The stock market carries enormous wealth. The historical average return on the stock market was around 7%, including reinvestment of profits. This means that they have left behind other investment instruments, such as bonds, commodities and banking particles.
The stock market is always subject to inevitable corrections. Since 1950, for example, the S&P has undergone 37 corrections, of at least 10%. Usually, we have only one significant decline in the stock market every 1.9 years on average. It seems to have become a matter of time before a new stock market crash. The following events may be a major cause of this:
Trump’s Tweets: Arguably the biggest risk to the stock market is President Trump’s access to the social networking platform Twitter. The US president uses Twitter to share his thoughts several times each day, and these ideas are not always well received by the market. As an example, Trump criticized the central bank, which he believes is raising interest rates too quickly, and that the economy would be buoyant if the central bank tended to aggressively cut lending rates. Trump’s pace of work appears to hurt the country’s central bank’s credibility. It’s enough to say that Trump’s tweets move the markets, and this step is not necessarily in the upside.
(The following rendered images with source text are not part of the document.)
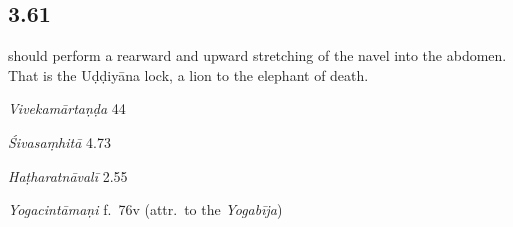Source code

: \begin{ekdosis}

\subsection*{3.61}
\begin{translation} should perform a rearward and upward stretching of the navel into the abdomen. That is the Uḍḍiyāna lock, a lion to the elephant of death.
\end{translation}

\begin{sources}[hp03_061]
\emph{Vivekamārtaṇḍa} 44
\begin{versinnote}
\end{versinnote}

\emph{Śivasaṃhitā} 4.73
\begin{versinnote}
\end{versinnote}
\end{sources}

\begin{testimonia}[hp03_061]
\emph{Haṭharatnāvalī} 2.55
\begin{versinnote}
\end{versinnote}

\emph{Yogacintāmaṇi} f.~76v (attr.~to the \emph{Yogabīja})
\begin{versinnote}
\end{versinnote}


\end{testimonia}
\end{ekdosis}
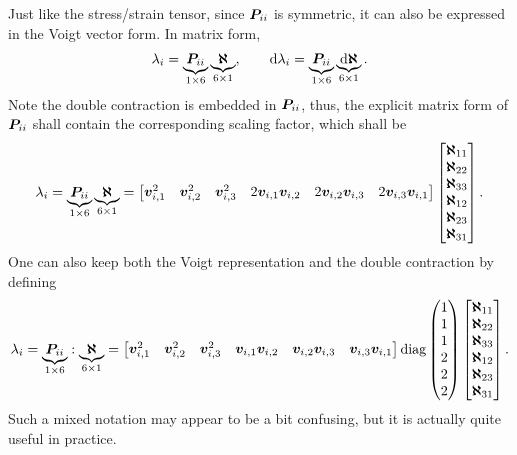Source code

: Just like the stress/strain tensor, since $\bm{P}_{ii}$ is symmetric, it can also be expressed in the Voigt vector form.
In matrix form,
\begin{gather}
    \lambda_i=\underbrace{\bm{P}_{ii}}_{1\times6}\underbrace{\bm{\aleph}}_{6\times1},\qquad
    \mathrm{d}\lambda_i=\underbrace{\bm{P}_{ii}}_{1\times6}\underbrace{\mathrm{d}\bm{\aleph}}_{6\times1}.
\end{gather}
Note the double contraction is embedded in $\bm{P}_{ii}$, thus, the explicit matrix form of $\bm{P}_{ii}$ shall contain the corresponding scaling factor, which shall be
\begin{gather}
    \lambda_i=\underbrace{\bm{P}_{ii}}_{1\times6}\underbrace{\bm{\aleph}}_{6\times1}=\begin{bmatrix}
        \bm{v}_{i,1}^2 & \bm{v}_{i,2}^2 & \bm{v}_{i,3}^2 & 2\bm{v}_{i,1}\bm{v}_{i,2} & 2\bm{v}_{i,2}\bm{v}_{i,3} & 2\bm{v}_{i,3}\bm{v}_{i,1}
    \end{bmatrix}\begin{bmatrix}
        \bm{\aleph}_{11} \\\bm{\aleph}_{22}\\\bm{\aleph}_{33}\\\bm{\aleph}_{12}\\\bm{\aleph}_{23}\\\bm{\aleph}_{31}
    \end{bmatrix}.
\end{gather}
One can also keep both the Voigt representation and the double contraction by defining
\begin{gather}
    \lambda_i=\underbrace{\bm{P}_{ii}}_{1\times6}:\underbrace{\bm{\aleph}}_{6\times1}=\begin{bmatrix}
        \bm{v}_{i,1}^2 & \bm{v}_{i,2}^2 & \bm{v}_{i,3}^2 & \bm{v}_{i,1}\bm{v}_{i,2} & \bm{v}_{i,2}\bm{v}_{i,3} & \bm{v}_{i,3}\bm{v}_{i,1}
    \end{bmatrix}\text{diag}\left(\begin{matrix}1\\1\\1\\2\\2\\2\end{matrix}\right)\begin{bmatrix}
        \bm{\aleph}_{11} \\\bm{\aleph}_{22}\\\bm{\aleph}_{33}\\\bm{\aleph}_{12}\\\bm{\aleph}_{23}\\\bm{\aleph}_{31}
    \end{bmatrix}.
\end{gather}
Such a mixed notation may appear to be a bit confusing, but it is actually quite useful in practice.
US-China Trade War: Chinese President Xi Jinping does not want to abandon the competitive advantages that make Chinese goods so profitable for US companies, and allow his country to reap net trade surpluses with the United States every year. This has led to little progress in securing a long-term trade agreement between the two countries. If the United States and China escalate the trade war by imposing higher tariffs on products imported by them, it could slow both countries’ GDP growth and affect the global economy.
No deal Brexit: Former UK Prime Minister Theresa May worked for years to work out a Brexit plan. Her resignation, announced in May 2019, came after she failed three times to pass a plan in the Parliament that would lead to a 21-month transition period outside the EU. Thus, a “no deal Brexit” is a nicer way of saying that the UK will leave the EU immediately, even without trade deals. That could mean higher tariffs and costs for imports and exports across the board, and much weaker growth prospects for the UK and possibly Europe, which would not make Wall Street happy.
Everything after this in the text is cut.